I have considered fitting a cooler, but on my small bearing engine at least, I am not at all sure it is necessary.

hot idle around 15 psi at the dist bushing oil passage tap where the gauges are normalyl connected, but down stream, at the rear main, could be 6 psi.

Calvin - as you've already got a second sender & gauge - could you also please check the oil pressure at the front of the gallery (No.1 main bearing takeoff point), and compare that with the reading at the oil pump bush? The reason I'm asking is that this reading would be taken very close to the point at which oil flows into the gallery from the oil filter, and should give the highest pressure reading obtainable.

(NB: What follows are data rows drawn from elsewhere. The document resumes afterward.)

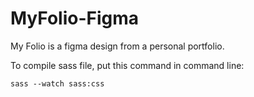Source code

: # MyFolio-Figma
My Folio is a figma design from a personal portfolio.

To compile sass file, put this command in command line:

`sass --watch sass:css`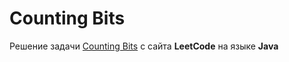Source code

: # Counting Bits
Решение задачи [Counting Bits](https://leetcode.com/problems/counting-bits) c сайта **LeetCode** на языке **Java**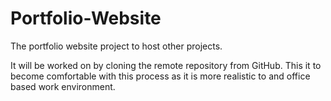 # Portfolio-Website
The portfolio website project to host other projects. 

It will be worked on by cloning the remote repository from GitHub. This it to become comfortable with this process as it is more realistic to and office based work environment. 
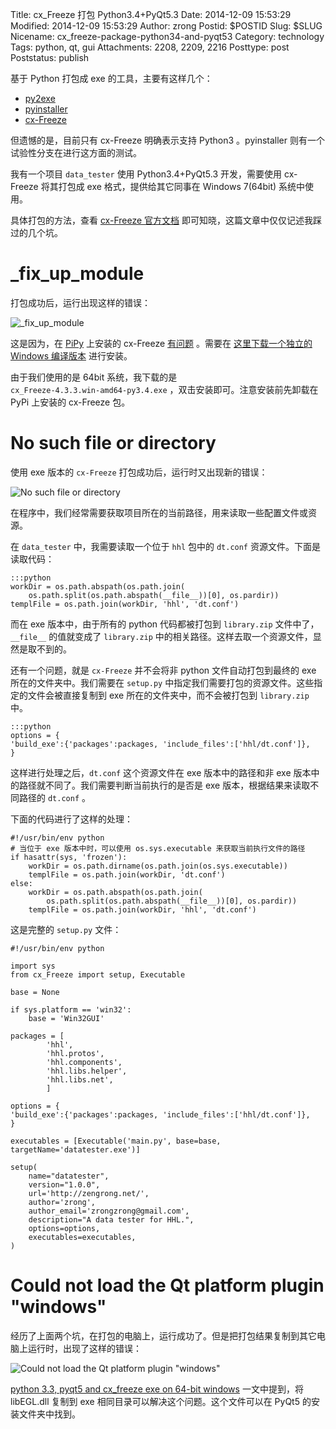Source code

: Title: cx_Freeze 打包 Python3.4+PyQt5.3
Date: 2014-12-09 15:53:29
Modified: 2014-12-09 15:53:29
Author: zrong
Postid: $POSTID
Slug: $SLUG
Nicename: cx_freeze-package-python34-and-pyqt53
Category: technology
Tags: python, qt, gui
Attachments: 2208, 2209, 2216
Posttype: post
Poststatus: publish

基于 Python 打包成 exe 的工具，主要有这样几个：

- [py2exe][1]
- [pyinstaller][2]
- [cx-Freeze][3]

但遗憾的是，目前只有 cx-Freeze 明确表示支持 Python3 。pyinstaller 则有一个试验性分支在进行这方面的测试。

我有一个项目 `data_tester` 使用 Python3.4+PyQt5.3 开发，需要使用 cx-Freeze 将其打包成 exe 格式，提供给其它同事在 Windows 7(64bit) 系统中使用。

具体打包的方法，查看 [cx-Freeze 官方文档][3] 即可知晓，这篇文章中仅仅记述我踩过的几个坑。<!--more-->

# _fix_up_module

打包成功后，运行出现这样的错误：

![_fix_up_module][51]

这是因为，在 [PiPy][6] 上安装的 cx-Freeze [有问题][5] 。需要在 [这里下载一个独立的 Windows 编译版本][4] 进行安装。

由于我们使用的是 64bit 系统，我下载的是 `cx_Freeze‑4.3.3.win‑amd64‑py3.4.exe` ，双击安装即可。注意安装前先卸载在 PyPi 上安装的 cx-Freeze 包。

# No such file or directory

使用 exe 版本的 `cx-Freeze` 打包成功后，运行时又出现新的错误：

![No such file or directory][52]

在程序中，我们经常需要获取项目所在的当前路径，用来读取一些配置文件或资源。

在 `data_tester` 中，我需要读取一个位于 `hhl` 包中的 `dt.conf` 资源文件。下面是读取代码：

    :::python
    workDir = os.path.abspath(os.path.join(
        os.path.split(os.path.abspath(__file__))[0], os.pardir))
    templFile = os.path.join(workDir, 'hhl', 'dt.conf')

而在 exe 版本中，由于所有的 python 代码都被打包到 `library.zip` 文件中了，`__file__` 的值就变成了 `library.zip` 中的相关路径。这样去取一个资源文件，显然是取不到的。

还有一个问题，就是 `cx-Freeze` 并不会将非 python 文件自动打包到最终的 exe 所在的文件夹中。我们需要在 `setup.py` 中指定我们需要打包的资源文件。这些指定的文件会被直接复制到 exe 所在的文件夹中，而不会被打包到 `library.zip` 中。

    :::python
    options = {
    'build_exe':{'packages':packages, 'include_files':['hhl/dt.conf']},
    }

这样进行处理之后，`dt.conf` 这个资源文件在 exe 版本中的路径和非 exe 版本中的路径就不同了。我们需要判断当前执行的是否是 exe 版本，根据结果来读取不同路径的 `dt.conf` 。

下面的代码进行了这样的处理：

    #!/usr/bin/env python
    # 当位于 exe 版本中时，可以使用 os.sys.executable 来获取当前执行文件的路径
    if hasattr(sys, 'frozen'):
        workDir = os.path.dirname(os.path.join(os.sys.executable))
        templFile = os.path.join(workDir, 'dt.conf')
    else:
        workDir = os.path.abspath(os.path.join(
            os.path.split(os.path.abspath(__file__))[0], os.pardir))
        templFile = os.path.join(workDir, 'hhl', 'dt.conf')

这是完整的 `setup.py` 文件：

    #!/usr/bin/env python

    import sys
    from cx_Freeze import setup, Executable

    base = None

    if sys.platform == 'win32':
        base = 'Win32GUI'

    packages = [
            'hhl',
            'hhl.protos',
            'hhl.components',
            'hhl.libs.helper',
            'hhl.libs.net',
            ]

    options = {
    'build_exe':{'packages':packages, 'include_files':['hhl/dt.conf']},
    }

    executables = [Executable('main.py', base=base, targetName='datatester.exe')]

    setup(
        name="datatester",
        version="1.0.0",
        url='http://zengrong.net/',
        author='zrong',
        author_email='zrongzrong@gmail.com',
        description="A data tester for HHL.",
        options=options,
        executables=executables,
    )

# Could not load the Qt platform plugin "windows"

经历了上面两个坑，在打包的电脑上，运行成功了。但是把打包结果复制到其它电脑上运行时，出现了这样的错误：

![Could not load the Qt platform plugin "windows"][53]

[python 3.3, pyqt5 and cx_freeze exe on 64-bit windows][7] 一文中提到，将 libEGL.dll 复制到 exe 相同目录可以解决这个问题。这个文件可以在 PyQt5 的安装文件夹中找到。

[1]: http://www.py2exe.org/
[2]: http://www.pyinstaller.org/
[3]: http://cx-freeze.readthedocs.org
[4]: http://www.lfd.uci.edu/~gohlke/pythonlibs/#cx_freeze
[5]: http://stackoverflow.com/a/25100418/1542345
[6]: https://pypi.python.org/
[7]: http://bird1110.blogspot.jp/2014/04/python-33-pyqt5-and-cxfreeze-exe-on-64.html
[51]: /wp-content/uploads/2014/12/cxfreeze-main-script-error.png
[52]: /wp-content/uploads/2014/12/cxfreeze-main-script-error2.png
[53]: /wp-content/uploads/2014/12/cannot-load-qt-platform-plugins-windows.jpg

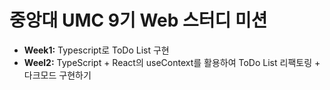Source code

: # 중앙대 UMC 9기 Web 스터디 미션
- **Week1:** Typescript로 ToDo List 구현
- **Weel2:** TypeScript + React의 useContext를 활용하여 ToDo List 리팩토링 + 다크모드 구현하기
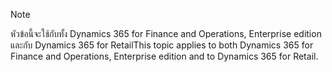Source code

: > [!NOTE]
> <span data-ttu-id="de4f9-101">หัวข้อนี้จะใช้กับทั้ง Dynamics 365 for Finance and Operations, Enterprise edition และกับ Dynamics 365 for Retail</span><span class="sxs-lookup"><span data-stu-id="de4f9-101">This topic applies to both Dynamics 365 for Finance and Operations, Enterprise edition and to Dynamics 365 for Retail.</span></span> 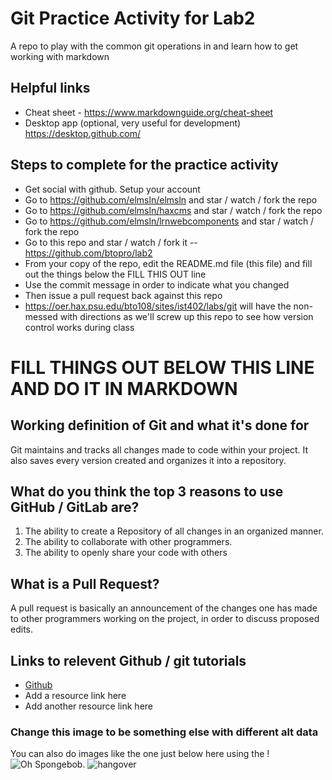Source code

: # Git Practice Activity for Lab2
A repo to play with the common git operations in and learn how to get working with markdown
## Helpful links
- Cheat sheet - https://www.markdownguide.org/cheat-sheet
- Desktop app (optional, very useful for development) https://desktop.github.com/

## Steps to complete for the practice activity
- Get social with github. Setup your account
- Go to https://github.com/elmsln/elmsln and star / watch / fork the repo
- Go to https://github.com/elmsln/haxcms and star / watch / fork the repo
- Go to https://github.com/elmsln/lrnwebcomponents and star / watch / fork the repo
- Go to this repo and star / watch / fork it -- https://github.com/btopro/lab2
- From your copy of the repo, edit the README.md file (this file) and fill out the things below the FILL THIS OUT line
- Use the commit message in order to indicate what you changed
- Then issue a pull request back against this repo
- https://oer.hax.psu.edu/bto108/sites/ist402/labs/git will have the non-messed with directions as we'll screw up this repo to see how version control works during class

# FILL THINGS OUT BELOW THIS LINE AND DO IT IN MARKDOWN

## Working definition of Git and what it's done for
Git maintains and tracks all changes made to code within your project.  It also saves every version created and organizes it into a repository.
## What do you think the top 3 reasons to use GitHub / GitLab are?
1. The ability to create a Repository of all changes in an organized manner.
2. The ability to collaborate with other programmers.
3. The ability to openly share your code with others

## What is a Pull Request?
A pull request is basically an announcement of the changes one has made to other programmers working on the project, in order to discuss proposed edits.
## Links to relevent Github / git tutorials
- [Github](https://github.com/)
- Add a resource link here
- Add another resource link here


### Change this image to be something else with different alt data
You can also do images like the one just below here using the !
![Oh Spongebob](https://media.giphy.com/media/3oEjI4sFlp73fvEYgw/giphy.gif).
![hangover](https://giphy.com/gifs/zach-galifianakis-the-hangover-wolf-pack-lYRWahrLyodBm)
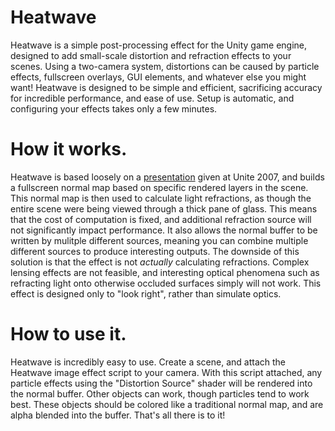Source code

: # Heatwave
Heatwave is a simple post-processing effect for the Unity game engine, designed to add small-scale distortion and refraction effects to your scenes. Using a two-camera system, distortions can be caused by particle effects, fullscreen overlays, GUI elements, and whatever else you might want!
Heatwave is designed to be simple and efficient, sacrificing accuracy for incredible performance, and ease of use. Setup is automatic, and configuring your effects takes only a few minutes.

# How it works.
Heatwave is based loosely on a [presentation](https://www.youtube.com/watch?v=0k-lmDPLwxc) given at Unite 2007, and builds a fullscreen normal map based on specific rendered layers in the scene. This normal map is then used to calculate light refractions, as though the entire scene were being viewed through a thick pane of glass. This means that the cost of computation is fixed, and additional refraction source will not significantly impact performance. It also allows the normal buffer to be written by mulitple different sources, meaning you can combine multiple different sources to produce interesting outputs.
The downside of this solution is that the effect is not *actually* calculating refractions. Complex lensing effects are not feasible, and interesting optical phenomena such as refracting light onto otherwise occluded surfaces simply will not work. This effect is designed only to "look right", rather than simulate optics.

# How to use it.
Heatwave is incredibly easy to use. Create a scene, and attach the Heatwave image effect script to your camera. With this script attached, any particle effects using the "Distortion Source" shader will be rendered into the normal buffer. Other objects can work, though particles tend to work best. These objects should be colored like a traditional normal map, and are alpha blended into the buffer. That's all there is to it!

If the oil pump bush is the cause of the restriction, then I would expect the reading from the front to be around 6psi higher than the reading at the usual oil pressure takeoff point (as this is at the mid-point of the oil passageway around the bush), and maybe 12 psi higher than the reading at the rear. I must admit I'm a little surprised that there is such a restriction at the oil pump bush, as the combined cross-sectional area of the two passageways around the bush is greater than the cross-sectional area of the gallery itself. If that is the case, I think I'll be reaching for the rotary grinder and enlarging the hole in the block around the narrow section of the oil pump bush - assuming I can get the grinder in there!

Marcus - I think you are correct, it's probably only the large journal crank engines which have the problems, and maybe only at higher engine speeds. The small journal cranks with the lighter conrods would place less loading on the crank & conrod bearings, and create less bearing drag.